Photo by Stormseeker on Unsplash
Table of Contents
1. What is Bad Debt?
2. Examples of Bad Debt
3. What to do When you owe so Much?
4. How Much is too Much?
Bad debt or 'doubtful debt' in accounting is a receivable that the creditor is unlikely or unable to get paid for: A bad debt results when the debtor becomes bankrupt or the creditor is unable to collect the payment.
Bad debts are often written off and estimated as part of an organization's expenses.
In this context, we are going to be looking at bad debt from the eye of the debtor. The term "bad debt" will be taken to mean huge loans that the debtor has no means of paying back.
Anyone could have these huge debts: You could have had many shiny credit cards, as your younger self, completely unaware of the financial implications. Or take the case of a shopping spree; many designer outfits later, you now have huge loans to pay.
Some people get lucky enough to find jobs that pay enough to cover those loans later in life. Others are not so lucky: in this article, I will be walking you through identifying your bad debts and paying them all off.
1. Credit Cards:
A good number of people can't get a good night's sleep because they are worried about the financial deficits their credit cards have put them in.
According to data from the Federal Reserve's Survey of Consumer Finances in 2019, the average credit card debt for the US family is $6,270. This might not seem too worrisome, but credit card loans can add up to large debts that can be difficult to pay.
As of September 2021, a study done on US credit cards revealed that the credit card loan interest rate was 16.22%. The Lending Tree also reported on their website that Americans were in $787 billion of credit card debt.
Credit cards might seem great to have, but not knowing the financial consequences of lavishly using that card is financially dangerous.
2. Payday Loans:
Payday loans are quick loans designed for workers to get some quick cash before their next payday. In most cases, these loans do not require a credit score: anyone over the age of 18 and employed can easily obtain a payday loan within minutes.
The thing about payday loans is that borrowing some quick cash before your salary comes in may leave you in a financial deficit especially if you do not have a good budget.
In addition, payday loans have a higher interest rate than general loans: Borrowing $100 would leave you with charges from $15 to $30, and the loans are usually paid in one lump sum. Payday loans may seem quick, but they could leave a big hole in your paycheck when payday arrives.
3. Automobile Loans:
One thing you should know is that unless you intend to run a car rental business or attract high-value clientele, expensive cars are not an asset.
Automobile loans have American citizens dealing with a large debt that sums up to $1.18 trillion in total. The average car loan for a new car is $32,187 and that of an old car is $20,137. The loan amounts are however higher for people with better credit scores and interest rates average 4.74%.

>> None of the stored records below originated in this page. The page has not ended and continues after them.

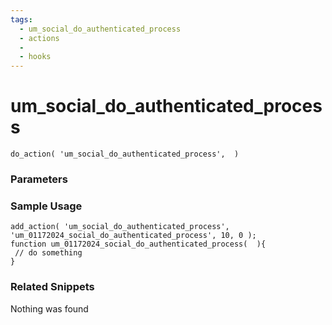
 ```yaml
---
tags: 
  - um_social_do_authenticated_process
  - actions
  - 
  - hooks
---
```

# um\_social\_do\_authenticated\_process

``` php:no-line-numbers
do_action( 'um_social_do_authenticated_process',  )
```
<div class='hook-sep'></div>

### Parameters

<div class='hook-sep'></div>



### Sample Usage

``` php:no-line-numbers
add_action( 'um_social_do_authenticated_process', 'um_01172024_social_do_authenticated_process', 10, 0 );
function um_01172024_social_do_authenticated_process(  ){
 // do something
}
```
<div class='hook-sep'></div>



### Related Snippets

Nothing was found

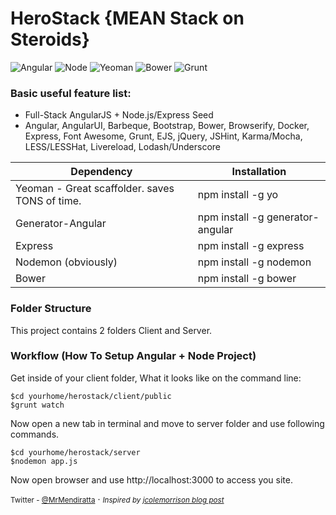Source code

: # HeroStack {MEAN Stack on Steroids}

![Angular](https://www.angularjs.org/favicon.ico)
![Node](http://edcolosky.com/img/nodejs_64.png)
![Yeoman](https://wooster.checkmy.ws/assets/img/thumbs/post_sidebar/yeoman-logo.png)
![Bower](https://gemnasium.com/assets/logos/languages/bower-3f0a4b05c109d8323c00061e7756157a.png)
![Grunt](https://avatars.githubusercontent.com/u/1630826?v=3&s=64)

### Basic useful feature list:

 * Full-Stack AngularJS + Node.js/Express Seed
 * Angular, AngularUI, Barbeque, Bootstrap, Bower, Browserify, Docker, Express, Font Awesome, Grunt, EJS, jQuery, JSHint, Karma/Mocha, LESS/LESSHat, Livereload, Lodash/Underscore

| Dependency  									 | Installation  			 		 |
| ---------------------------------------------- | ----------------------------------|
| Yeoman - Great scaffolder. saves TONS of time. | npm install -g yo 		 		 |
| Generator-Angular       						 | npm install -g generator-angular  |
| Express       								 | npm install -g express     		 |
| Nodemon (obviously)       					 | npm install -g nodemon    		 |
| Bower       									 | npm install -g bower      		 |


### Folder Structure
This project contains 2 folders Client and Server.

### Workflow (How To Setup Angular + Node Project)
Get inside of your client folder, What it looks like on the command line:

```
$cd yourhome/herostack/client/public
$grunt watch
```

Now open a new tab in terminal and move to server folder and use following commands.
```
$cd yourhome/herostack/server
$nodemon app.js
```
Now open browser and use http://localhost:3000 to access you site.


<small>Twitter - [@MrMendiratta](http://www.twitter.com/mrmendiratta)</small> &middot; <small><i>Inspired by [jcolemorrison blog post](http://start.jcolemorrison.com/how-i-setup-angular-node-projects/)</i></small>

Not so bad right? Unfortunately, auto loans take many months to repay, and paying them continuously for months could leave you crying every time you check your account balance.
1. Relax: Being in debt can be a nightmare: having so many debts to pay can induce anxiety in some people.

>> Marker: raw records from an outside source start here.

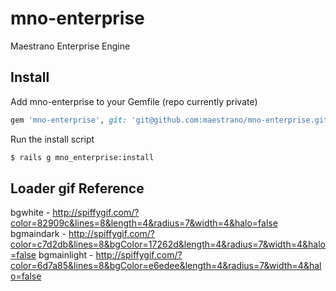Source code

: # mno-enterprise
Maestrano Enterprise Engine

## Install

Add mno-enterprise to your Gemfile (repo currently private)
```ruby
gem 'mno-enterprise', git: 'git@github.com:maestrano/mno-enterprise.git'
```

Run the install script
```bash
$ rails g mno_enterprise:install
```

## Loader gif Reference
bgwhite - http://spiffygif.com/?color=82909c&lines=8&length=4&radius=7&width=4&halo=false
bgmaindark - http://spiffygif.com/?color=c7d2db&lines=8&bgColor=17262d&length=4&radius=7&width=4&halo=false
bgmainlight - http://spiffygif.com/?color=6d7a85&lines=8&bgColor=e6edee&length=4&radius=7&width=4&halo=false
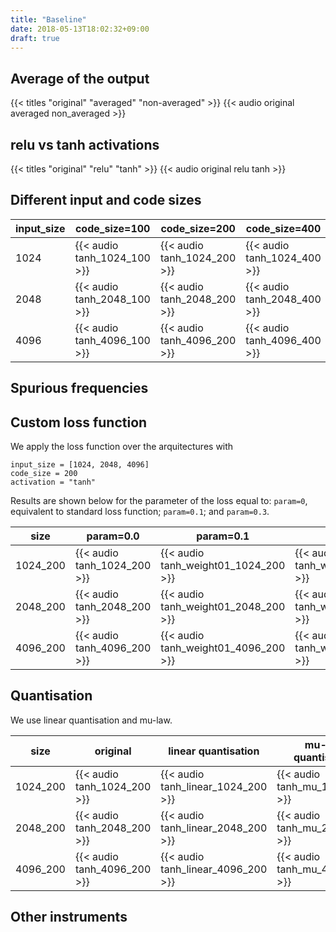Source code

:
 ```yaml
---
title: "Baseline"
date: 2018-05-13T18:02:32+09:00
draft: true
---
```


## Average of the output

{{< titles "original" "averaged" "non-averaged" >}}
{{< audio original averaged non_averaged >}}


## relu vs tanh activations

{{< titles "original" "relu" "tanh" >}}
{{< audio original relu tanh >}}


## Different input and code sizes

| input_size | code_size=100 | code_size=200 | code_size=400 |
|----|----------|---------------------|---------------------|
| 1024 | {{< audio tanh_1024_100 >}} | {{< audio tanh_1024_200 >}} | {{< audio tanh_1024_400 >}} |
| 2048 | {{< audio tanh_2048_100 >}} | {{< audio tanh_2048_200 >}} | {{< audio tanh_2048_400 >}} |
| 4096 | {{< audio tanh_4096_100 >}} | {{< audio tanh_4096_200 >}} | {{< audio tanh_4096_400 >}} |


## Spurious frequencies

## Custom loss function

We apply the loss function over the arquitectures with

```
input_size = [1024, 2048, 4096]
code_size = 200
activation = "tanh"
```

Results are shown below for the parameter of the loss equal to: `param=0`, equivalent
to standard loss function; `param=0.1`; and `param=0.3`.

| size | param=0.0 | param=0.1 | param=0.3 |
|----|----------|---------------------|---------------------|
| 1024_200 | {{< audio tanh_1024_200 >}} | {{< audio tanh_weight01_1024_200 >}} | {{< audio tanh_weight03_1024_200 >}} |
| 2048_200 | {{< audio tanh_2048_200 >}} | {{< audio tanh_weight01_2048_200 >}} | {{< audio tanh_weight03_2048_200 >}} |
| 4096_200 | {{< audio tanh_4096_200 >}} | {{< audio tanh_weight01_4096_200 >}} | {{< audio tanh_weight03_4096_200 >}} |


## Quantisation

We use linear quantisation and mu-law.

| size | original | linear quantisation | mu-law quantisation |
|----|----------|---------------------|---------------------|
| 1024_200 | {{< audio tanh_1024_200 >}} | {{< audio tanh_linear_1024_200 >}} | {{< audio tanh_mu_1024_200 >}} |
| 2048_200 | {{< audio tanh_2048_200 >}} | {{< audio tanh_linear_2048_200 >}} | {{< audio tanh_mu_2048_200 >}} |
| 4096_200 | {{< audio tanh_4096_200 >}} | {{< audio tanh_linear_4096_200 >}} | {{< audio tanh_mu_4096_200 >}} |


## Other instruments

However, if you discover that your loans are so huge that they are taking a huge chunk of your income, it is best to relax and clear your mind so that your thoughts can be organized.
2. Make a list: You can write down all the loans you need to pay in order of amount, due dates, and consequences of defaulting on the loans.
Apps such as Lending Tree, Loan Calculator or Notebook can be used to make the documenting process easier.
3. Cut some costs: Reduce any expenses that may limit your ability to pay loans.
Designer outfits, fancy dinners, and expensive dates may be kept on hold for a specific period. Stay within a fixed monthly budget and try not to exceed that budget.
4. Sell some stuff or services: That fancy coat you only wear once a year, put it out for the yard sale. Run through your closet and sell any item that you know you do not need.
Offer to help your colleagues, friends, and family with services that you can provide for a small fee: it could be running an app, UX design, or fixing an old smartphone. Sell your services on freelance websites like Upwork and Fiverr, then make some money.
5. Pay your loans: Pay your loans in order of importance: interest rate and consequences of defaulting are very important here. Start with the larger loans, the loans with a high-interest rate, and the loans that significantly affect your credit score.
Set a target period of complete payment of all the loans and try to pay off all loans before that period. Do not overwhelm yourself with the payment: set aside a small amount for your basic needs. Ensure that your payment goals are realistic and measurable: congratulate yourself for each payment.
A large percentage of the American population is in debt: Almost everyone owes some money.
However, when your loans are so huge that most of your income is spent on loan repayment, you may have a problem on your hands.
The subject of debt is also relative: an entrepreneur who has obtained a loan to expand their business may make a significant profit and easily repay the loan.
On the other hand, an entry-level worker who has taken a car loan for a brand new car may find loan repayment difficult.
A credit score is another way used to gauge financial responsibility and debt: borrowers who default on payments have a lower credit score and are not likely to be given loans in the future.
If you find your loans spiraling so much that your pocket is draining, and your worries are increasing because of your large debts, you probably owe too much. The good news is that you can pay off your debt and live a financially fulfilling life.